START Dataset content

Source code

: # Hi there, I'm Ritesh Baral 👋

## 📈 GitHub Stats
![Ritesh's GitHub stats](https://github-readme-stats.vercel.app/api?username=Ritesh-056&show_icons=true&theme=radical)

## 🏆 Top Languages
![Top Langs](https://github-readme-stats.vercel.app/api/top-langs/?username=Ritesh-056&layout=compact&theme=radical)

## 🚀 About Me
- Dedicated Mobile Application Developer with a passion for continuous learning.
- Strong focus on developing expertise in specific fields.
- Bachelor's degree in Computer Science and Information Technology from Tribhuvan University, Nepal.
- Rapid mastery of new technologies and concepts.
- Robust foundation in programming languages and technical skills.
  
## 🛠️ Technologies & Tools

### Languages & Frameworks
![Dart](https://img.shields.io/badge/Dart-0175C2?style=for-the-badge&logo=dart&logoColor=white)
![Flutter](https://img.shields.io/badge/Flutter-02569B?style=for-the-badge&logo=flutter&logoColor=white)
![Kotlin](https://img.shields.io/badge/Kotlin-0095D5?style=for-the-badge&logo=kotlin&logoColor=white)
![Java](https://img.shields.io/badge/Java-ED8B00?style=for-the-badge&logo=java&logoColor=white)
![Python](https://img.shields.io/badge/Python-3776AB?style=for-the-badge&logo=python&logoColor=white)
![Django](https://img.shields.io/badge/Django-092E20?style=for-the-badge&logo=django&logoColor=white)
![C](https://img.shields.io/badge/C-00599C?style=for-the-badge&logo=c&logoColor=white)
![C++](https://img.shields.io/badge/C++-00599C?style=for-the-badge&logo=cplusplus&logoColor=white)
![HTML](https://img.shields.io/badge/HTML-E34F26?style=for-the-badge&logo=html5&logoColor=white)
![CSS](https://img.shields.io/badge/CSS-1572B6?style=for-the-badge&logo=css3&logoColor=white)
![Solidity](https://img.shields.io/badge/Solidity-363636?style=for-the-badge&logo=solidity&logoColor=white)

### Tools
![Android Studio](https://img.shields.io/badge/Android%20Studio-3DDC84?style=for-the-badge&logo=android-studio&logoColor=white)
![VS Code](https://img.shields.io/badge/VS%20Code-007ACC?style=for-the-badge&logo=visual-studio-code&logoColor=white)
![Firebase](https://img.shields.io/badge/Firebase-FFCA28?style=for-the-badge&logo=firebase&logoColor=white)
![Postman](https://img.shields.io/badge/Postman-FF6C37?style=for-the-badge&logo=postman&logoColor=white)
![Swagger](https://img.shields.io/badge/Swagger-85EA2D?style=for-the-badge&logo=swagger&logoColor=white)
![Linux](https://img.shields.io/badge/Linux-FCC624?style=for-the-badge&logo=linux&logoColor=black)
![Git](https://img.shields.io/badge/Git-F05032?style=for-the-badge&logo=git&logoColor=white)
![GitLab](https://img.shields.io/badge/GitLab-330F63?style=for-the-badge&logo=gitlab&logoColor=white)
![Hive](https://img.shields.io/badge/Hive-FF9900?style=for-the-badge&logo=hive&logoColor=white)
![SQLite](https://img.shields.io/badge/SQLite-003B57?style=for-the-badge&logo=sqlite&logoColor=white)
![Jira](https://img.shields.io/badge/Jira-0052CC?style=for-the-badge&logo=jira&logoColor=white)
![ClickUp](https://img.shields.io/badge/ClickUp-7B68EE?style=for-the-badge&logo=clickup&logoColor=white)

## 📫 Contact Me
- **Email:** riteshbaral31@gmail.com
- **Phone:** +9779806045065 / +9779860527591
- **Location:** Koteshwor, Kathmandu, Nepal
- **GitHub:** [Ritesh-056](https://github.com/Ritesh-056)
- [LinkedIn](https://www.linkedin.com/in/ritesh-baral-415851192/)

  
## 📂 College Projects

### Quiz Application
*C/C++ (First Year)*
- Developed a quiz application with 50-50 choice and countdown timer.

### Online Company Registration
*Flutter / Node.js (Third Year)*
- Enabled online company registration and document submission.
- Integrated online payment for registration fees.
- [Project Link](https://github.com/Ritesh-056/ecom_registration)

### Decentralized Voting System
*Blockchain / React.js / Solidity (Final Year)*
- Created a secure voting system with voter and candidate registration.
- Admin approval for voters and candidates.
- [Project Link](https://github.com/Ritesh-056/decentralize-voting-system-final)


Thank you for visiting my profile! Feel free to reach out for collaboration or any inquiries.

END Dataset content

▶ _Work to complete_: Would you reproduce the entire listing, keeping every line as it is?

▶ _Answer to the exercise_:
Source code

: # Hi there, I'm Ritesh Baral 👋

## 📈 GitHub Stats
![Ritesh's GitHub stats](https://github-readme-stats.vercel.app/api?username=Ritesh-056&show_icons=true&theme=radical)

## 🏆 Top Languages
![Top Langs](https://github-readme-stats.vercel.app/api/top-langs/?username=Ritesh-056&layout=compact&theme=radical)

## 🚀 About Me
- Dedicated Mobile Application Developer with a passion for continuous learning.
- Strong focus on developing expertise in specific fields.
- Bachelor's degree in Computer Science and Information Technology from Tribhuvan University, Nepal.
- Rapid mastery of new technologies and concepts.
- Robust foundation in programming languages and technical skills.
  
## 🛠️ Technologies & Tools

### Languages & Frameworks
![Dart](https://img.shields.io/badge/Dart-0175C2?style=for-the-badge&logo=dart&logoColor=white)
![Flutter](https://img.shields.io/badge/Flutter-02569B?style=for-the-badge&logo=flutter&logoColor=white)
![Kotlin](https://img.shields.io/badge/Kotlin-0095D5?style=for-the-badge&logo=kotlin&logoColor=white)
![Java](https://img.shields.io/badge/Java-ED8B00?style=for-the-badge&logo=java&logoColor=white)
![Python](https://img.shields.io/badge/Python-3776AB?style=for-the-badge&logo=python&logoColor=white)
![Django](https://img.shields.io/badge/Django-092E20?style=for-the-badge&logo=django&logoColor=white)
![C](https://img.shields.io/badge/C-00599C?style=for-the-badge&logo=c&logoColor=white)
![C++](https://img.shields.io/badge/C++-00599C?style=for-the-badge&logo=cplusplus&logoColor=white)
![HTML](https://img.shields.io/badge/HTML-E34F26?style=for-the-badge&logo=html5&logoColor=white)
![CSS](https://img.shields.io/badge/CSS-1572B6?style=for-the-badge&logo=css3&logoColor=white)
![Solidity](https://img.shields.io/badge/Solidity-363636?style=for-the-badge&logo=solidity&logoColor=white)

### Tools
![Android Studio](https://img.shields.io/badge/Android%20Studio-3DDC84?style=for-the-badge&logo=android-studio&logoColor=white)
![VS Code](https://img.shields.io/badge/VS%20Code-007ACC?style=for-the-badge&logo=visual-studio-code&logoColor=white)
![Firebase](https://img.shields.io/badge/Firebase-FFCA28?style=for-the-badge&logo=firebase&logoColor=white)
![Postman](https://img.shields.io/badge/Postman-FF6C37?style=for-the-badge&logo=postman&logoColor=white)
![Swagger](https://img.shields.io/badge/Swagger-85EA2D?style=for-the-badge&logo=swagger&logoColor=white)
![Linux](https://img.shields.io/badge/Linux-FCC624?style=for-the-badge&logo=linux&logoColor=black)
![Git](https://img.shields.io/badge/Git-F05032?style=for-the-badge&logo=git&logoColor=white)
![GitLab](https://img.shields.io/badge/GitLab-330F63?style=for-the-badge&logo=gitlab&logoColor=white)
![Hive](https://img.shields.io/badge/Hive-FF9900?style=for-the-badge&logo=hive&logoColor=white)
![SQLite](https://img.shields.io/badge/SQLite-003B57?style=for-the-badge&logo=sqlite&logoColor=white)
![Jira](https://img.shields.io/badge/Jira-0052CC?style=for-the-badge&logo=jira&logoColor=white)
![ClickUp](https://img.shields.io/badge/ClickUp-7B68EE?style=for-the-badge&logo=clickup&logoColor=white)

## 📫 Contact Me
- **Email:** riteshbaral31@gmail.com
- **Phone:** +9779806045065 / +9779860527591
- **Location:** Koteshwor, Kathmandu, Nepal
- **GitHub:** [Ritesh-056](https://github.com/Ritesh-056)
- [LinkedIn](https://www.linkedin.com/in/ritesh-baral-415851192/)

  
## 📂 College Projects

### Quiz Application
*C/C++ (First Year)*
- Developed a quiz application with 50-50 choice and countdown timer.

### Online Company Registration
*Flutter / Node.js (Third Year)*
- Enabled online company registration and document submission.
- Integrated online payment for registration fees.
- [Project Link](https://github.com/Ritesh-056/ecom_registration)

### Decentralized Voting System
*Blockchain / React.js / Solidity (Final Year)*
- Created a secure voting system with voter and candidate registration.
- Admin approval for voters and candidates.
- [Project Link](https://github.com/Ritesh-056/decentralize-voting-system-final)


Thank you for visiting my profile! Feel free to reach out for collaboration or any inquiries.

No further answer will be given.